Introduction
1 Structure of the course
1.1 What are the steps of a corpus study?
The workflow of a typical corpus-based study is generally as in the image below.
This course follows this workflow. I will show you how to conduct a corpus investigation step-by-step, and you will be able to do so by yourself!
1.2 Syllabus of the course
The weekly organization of this course can be found in the Table of Contents on the left in addition to the table below.
Week | Content |
---|---|
Week 1 | Introductory week |
Part 1 | Principles of corpus studies |
Week 2 | What is a corpus, and their role to understand language and literature |
Week 3 | Types of corpora: Selecting or building a corpus? |
Part 2 | Building a corpus from the Internet with modern tools |
Week 4 | Introduction to R (1/2): Installation and first steps |
Week 5 | Introduction to R (2/2): Basic functions and how to create reproducible data |
Week 6 | Example 1: Building a corpus from media platforms (1/2) |
Week 7 | Example 1: Building a corpus from media platforms (2/2) |
Week 8 | Example 2: Building a corpus from literature sources (1/2) |
Week 9 | Example 2: Building a corpus from literature sources (2/2) |
Week 10 | Midterm presentations, group and individual meetings in the classroom |
Part 3 | Simple preprocessing and analyzes of corpus data |
Week 11 | Data preprocessing: Tidying data |
Week 12 | Data analysis |
Week 13 | Data visualization |
Week 14 | Presenting a corpus-based study |
Week 15 | Group and individual meetings in the classroom (assistance for final projects) |
Week 16 | Student’s presentations of individual/group projects |
1.3 Required textbooks and additional references
For this course
We will only use some parts of these two books:
1- Paquot, M. & Gries, S. T. (2020) A practical handbook of corpus linguistics. Cham: Springer. Normally, you should be able to download this book freely with this link: Link to the book
2- O’Keeffe, A., & McCarthy, M. J. (2022). The Routledge handbook of corpus linguistics (2nd edition). London/New York: Routledge. Link to the book


Online resources:
1- R website: Link to the R website (freely downloadable)

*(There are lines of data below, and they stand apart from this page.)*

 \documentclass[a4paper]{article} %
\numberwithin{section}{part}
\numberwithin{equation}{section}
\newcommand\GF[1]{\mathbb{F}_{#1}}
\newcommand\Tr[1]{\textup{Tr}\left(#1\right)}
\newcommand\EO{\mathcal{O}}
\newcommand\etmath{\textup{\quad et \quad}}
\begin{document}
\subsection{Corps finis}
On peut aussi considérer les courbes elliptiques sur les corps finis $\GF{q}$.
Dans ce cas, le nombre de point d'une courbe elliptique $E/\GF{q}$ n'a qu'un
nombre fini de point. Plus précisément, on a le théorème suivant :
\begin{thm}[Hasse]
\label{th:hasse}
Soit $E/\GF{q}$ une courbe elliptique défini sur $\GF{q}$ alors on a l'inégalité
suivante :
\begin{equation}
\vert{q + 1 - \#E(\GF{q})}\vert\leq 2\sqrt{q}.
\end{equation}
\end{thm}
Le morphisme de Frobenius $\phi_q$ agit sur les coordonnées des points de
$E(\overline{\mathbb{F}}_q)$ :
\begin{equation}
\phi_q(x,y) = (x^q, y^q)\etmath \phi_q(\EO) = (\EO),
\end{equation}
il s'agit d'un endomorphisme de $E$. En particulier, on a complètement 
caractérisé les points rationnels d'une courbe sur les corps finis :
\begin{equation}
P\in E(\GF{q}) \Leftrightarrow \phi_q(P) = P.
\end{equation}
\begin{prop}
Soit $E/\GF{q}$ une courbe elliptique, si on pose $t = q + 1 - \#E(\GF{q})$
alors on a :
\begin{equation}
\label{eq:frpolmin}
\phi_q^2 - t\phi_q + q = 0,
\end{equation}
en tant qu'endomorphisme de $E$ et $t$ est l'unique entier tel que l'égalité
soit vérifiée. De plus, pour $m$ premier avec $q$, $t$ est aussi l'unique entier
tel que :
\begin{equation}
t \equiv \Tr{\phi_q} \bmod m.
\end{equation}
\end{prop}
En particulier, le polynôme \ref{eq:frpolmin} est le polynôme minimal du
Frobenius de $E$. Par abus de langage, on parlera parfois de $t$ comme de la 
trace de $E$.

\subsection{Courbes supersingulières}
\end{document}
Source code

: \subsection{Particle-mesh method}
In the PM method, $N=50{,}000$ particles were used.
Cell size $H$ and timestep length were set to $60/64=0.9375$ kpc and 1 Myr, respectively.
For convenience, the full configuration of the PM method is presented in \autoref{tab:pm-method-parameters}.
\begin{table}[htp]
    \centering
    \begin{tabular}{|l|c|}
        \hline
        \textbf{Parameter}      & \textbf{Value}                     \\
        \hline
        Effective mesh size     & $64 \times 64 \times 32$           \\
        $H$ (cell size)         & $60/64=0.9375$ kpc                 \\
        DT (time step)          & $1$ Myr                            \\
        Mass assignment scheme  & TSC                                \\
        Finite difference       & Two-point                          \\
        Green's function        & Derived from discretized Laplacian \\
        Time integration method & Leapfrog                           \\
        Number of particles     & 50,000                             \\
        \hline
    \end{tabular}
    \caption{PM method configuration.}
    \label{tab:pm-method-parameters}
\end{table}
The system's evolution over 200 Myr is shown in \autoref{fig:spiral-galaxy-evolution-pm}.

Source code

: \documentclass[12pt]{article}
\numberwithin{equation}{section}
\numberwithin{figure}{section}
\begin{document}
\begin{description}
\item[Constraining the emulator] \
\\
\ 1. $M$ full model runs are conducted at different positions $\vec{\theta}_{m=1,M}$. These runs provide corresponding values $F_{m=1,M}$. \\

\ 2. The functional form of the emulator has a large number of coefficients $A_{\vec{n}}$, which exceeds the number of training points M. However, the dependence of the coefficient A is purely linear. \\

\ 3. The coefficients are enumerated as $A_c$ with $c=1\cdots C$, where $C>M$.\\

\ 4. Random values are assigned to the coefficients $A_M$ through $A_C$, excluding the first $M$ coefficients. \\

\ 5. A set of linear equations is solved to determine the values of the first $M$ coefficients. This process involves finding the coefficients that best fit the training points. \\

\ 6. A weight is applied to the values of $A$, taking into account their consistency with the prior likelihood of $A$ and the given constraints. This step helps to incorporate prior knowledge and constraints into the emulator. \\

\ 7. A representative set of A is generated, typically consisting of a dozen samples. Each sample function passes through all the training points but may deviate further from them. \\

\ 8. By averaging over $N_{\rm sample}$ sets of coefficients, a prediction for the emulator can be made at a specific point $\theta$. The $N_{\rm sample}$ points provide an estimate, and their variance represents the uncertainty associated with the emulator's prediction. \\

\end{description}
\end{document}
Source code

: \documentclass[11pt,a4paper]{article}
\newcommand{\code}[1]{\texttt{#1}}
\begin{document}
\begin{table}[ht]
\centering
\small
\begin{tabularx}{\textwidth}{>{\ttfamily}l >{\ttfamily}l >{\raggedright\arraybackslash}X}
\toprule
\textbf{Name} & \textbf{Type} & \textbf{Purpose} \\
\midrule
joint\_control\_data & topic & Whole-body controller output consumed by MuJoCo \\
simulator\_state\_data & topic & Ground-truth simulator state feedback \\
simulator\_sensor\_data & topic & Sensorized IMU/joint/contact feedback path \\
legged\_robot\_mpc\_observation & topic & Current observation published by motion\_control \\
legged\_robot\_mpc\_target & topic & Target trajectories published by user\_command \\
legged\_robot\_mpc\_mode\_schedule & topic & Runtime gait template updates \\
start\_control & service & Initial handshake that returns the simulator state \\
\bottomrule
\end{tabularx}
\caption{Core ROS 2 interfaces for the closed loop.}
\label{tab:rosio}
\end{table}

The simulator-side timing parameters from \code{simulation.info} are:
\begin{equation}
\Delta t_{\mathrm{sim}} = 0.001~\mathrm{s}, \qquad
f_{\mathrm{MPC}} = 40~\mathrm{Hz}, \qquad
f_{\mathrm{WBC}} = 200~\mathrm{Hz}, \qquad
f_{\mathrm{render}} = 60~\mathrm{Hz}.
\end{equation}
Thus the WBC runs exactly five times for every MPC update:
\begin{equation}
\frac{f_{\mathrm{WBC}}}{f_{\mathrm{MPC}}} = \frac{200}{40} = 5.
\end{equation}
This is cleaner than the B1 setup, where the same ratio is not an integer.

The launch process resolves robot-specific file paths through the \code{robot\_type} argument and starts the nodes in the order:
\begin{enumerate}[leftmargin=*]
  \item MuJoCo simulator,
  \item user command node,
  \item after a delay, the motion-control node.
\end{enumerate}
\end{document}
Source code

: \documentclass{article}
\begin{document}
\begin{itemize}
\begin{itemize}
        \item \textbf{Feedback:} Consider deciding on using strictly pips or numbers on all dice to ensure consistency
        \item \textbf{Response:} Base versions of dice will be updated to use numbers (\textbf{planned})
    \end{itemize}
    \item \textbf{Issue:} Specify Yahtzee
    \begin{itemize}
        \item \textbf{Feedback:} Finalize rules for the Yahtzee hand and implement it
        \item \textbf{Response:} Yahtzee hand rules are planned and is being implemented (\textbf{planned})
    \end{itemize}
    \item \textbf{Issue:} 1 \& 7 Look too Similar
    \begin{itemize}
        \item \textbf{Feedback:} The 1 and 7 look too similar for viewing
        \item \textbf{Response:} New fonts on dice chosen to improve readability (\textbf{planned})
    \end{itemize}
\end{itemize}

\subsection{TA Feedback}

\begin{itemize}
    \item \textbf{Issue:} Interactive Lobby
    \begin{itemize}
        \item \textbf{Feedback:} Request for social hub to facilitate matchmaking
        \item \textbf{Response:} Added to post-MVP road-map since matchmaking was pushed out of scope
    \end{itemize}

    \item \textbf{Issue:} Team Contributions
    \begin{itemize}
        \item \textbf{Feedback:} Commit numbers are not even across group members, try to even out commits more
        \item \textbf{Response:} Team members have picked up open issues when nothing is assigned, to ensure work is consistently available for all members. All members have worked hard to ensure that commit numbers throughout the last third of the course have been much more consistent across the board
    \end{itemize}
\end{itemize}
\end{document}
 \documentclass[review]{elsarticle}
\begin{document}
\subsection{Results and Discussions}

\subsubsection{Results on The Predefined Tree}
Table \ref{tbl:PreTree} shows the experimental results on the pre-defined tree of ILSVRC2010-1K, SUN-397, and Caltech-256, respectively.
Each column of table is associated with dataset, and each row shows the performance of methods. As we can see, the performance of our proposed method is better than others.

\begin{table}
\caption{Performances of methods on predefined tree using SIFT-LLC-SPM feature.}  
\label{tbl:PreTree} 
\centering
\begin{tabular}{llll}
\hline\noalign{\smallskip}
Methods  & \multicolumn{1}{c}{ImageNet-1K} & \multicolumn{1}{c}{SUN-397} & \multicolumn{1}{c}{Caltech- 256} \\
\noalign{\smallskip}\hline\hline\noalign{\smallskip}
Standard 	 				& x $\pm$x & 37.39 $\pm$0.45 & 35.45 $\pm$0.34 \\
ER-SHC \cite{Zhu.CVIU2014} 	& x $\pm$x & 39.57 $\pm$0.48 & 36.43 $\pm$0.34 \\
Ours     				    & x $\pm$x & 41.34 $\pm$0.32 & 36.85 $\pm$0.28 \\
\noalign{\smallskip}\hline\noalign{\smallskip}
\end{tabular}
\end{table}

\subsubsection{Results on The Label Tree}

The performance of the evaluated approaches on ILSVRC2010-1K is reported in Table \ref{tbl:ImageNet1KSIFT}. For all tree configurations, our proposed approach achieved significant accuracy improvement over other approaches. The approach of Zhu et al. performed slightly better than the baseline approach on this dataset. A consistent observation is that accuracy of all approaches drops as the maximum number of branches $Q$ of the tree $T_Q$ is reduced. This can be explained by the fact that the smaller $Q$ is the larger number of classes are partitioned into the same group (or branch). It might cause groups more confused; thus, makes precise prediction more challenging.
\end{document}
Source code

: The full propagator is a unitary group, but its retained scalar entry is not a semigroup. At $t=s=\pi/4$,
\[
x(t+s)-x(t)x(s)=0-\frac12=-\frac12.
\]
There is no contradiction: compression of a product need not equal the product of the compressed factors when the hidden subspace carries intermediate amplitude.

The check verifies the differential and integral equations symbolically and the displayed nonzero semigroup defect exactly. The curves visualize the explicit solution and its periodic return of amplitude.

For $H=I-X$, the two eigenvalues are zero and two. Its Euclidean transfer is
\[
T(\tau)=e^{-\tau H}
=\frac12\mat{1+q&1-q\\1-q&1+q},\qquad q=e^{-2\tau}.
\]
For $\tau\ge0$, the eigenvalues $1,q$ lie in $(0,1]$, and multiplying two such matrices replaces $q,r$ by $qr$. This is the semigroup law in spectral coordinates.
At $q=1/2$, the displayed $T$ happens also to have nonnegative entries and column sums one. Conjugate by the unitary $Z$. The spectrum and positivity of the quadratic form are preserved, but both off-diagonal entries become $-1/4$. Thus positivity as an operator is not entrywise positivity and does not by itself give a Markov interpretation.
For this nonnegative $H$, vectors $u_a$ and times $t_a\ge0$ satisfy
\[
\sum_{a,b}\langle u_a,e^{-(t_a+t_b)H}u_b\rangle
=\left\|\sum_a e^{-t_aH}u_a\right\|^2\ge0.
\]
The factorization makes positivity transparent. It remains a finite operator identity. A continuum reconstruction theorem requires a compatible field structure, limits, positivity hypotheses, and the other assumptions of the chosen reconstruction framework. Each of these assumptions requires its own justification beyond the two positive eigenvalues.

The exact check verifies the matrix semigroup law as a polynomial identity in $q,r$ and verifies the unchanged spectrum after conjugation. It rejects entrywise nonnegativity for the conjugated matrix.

2- RStudio interface: Link to the RStudio website (freely downloadable)
3- R for data science handbook: Link to the handbook (freely downloadable)
Additional reference
This course is task-oriented, so there are many aspects of corpus linguistics that will not be covered. If you are interested in knowing more, you can read the book published by Anatol Stefanowitsch in 2020, available for free here.
2 How to get through the exercises
The best (if not only) way to learn how to use programming language is just with practice. There are two ways to do so throughout the tutorial. In either case, I highly recommend to use markdown scripts (to know more about markdown scripts, you can refer to Week 5, Part 2.
- I will provide at the beginning of each section a markdown file prefilled with the structure of the section. You can download this file and open it with R, and just paste the codes at the relevant sections of the script.
- Alternatively, you may wish to write the script yourself, and to work based on the codes in each section. This is also a great way to learn how to structure a markdown file alone!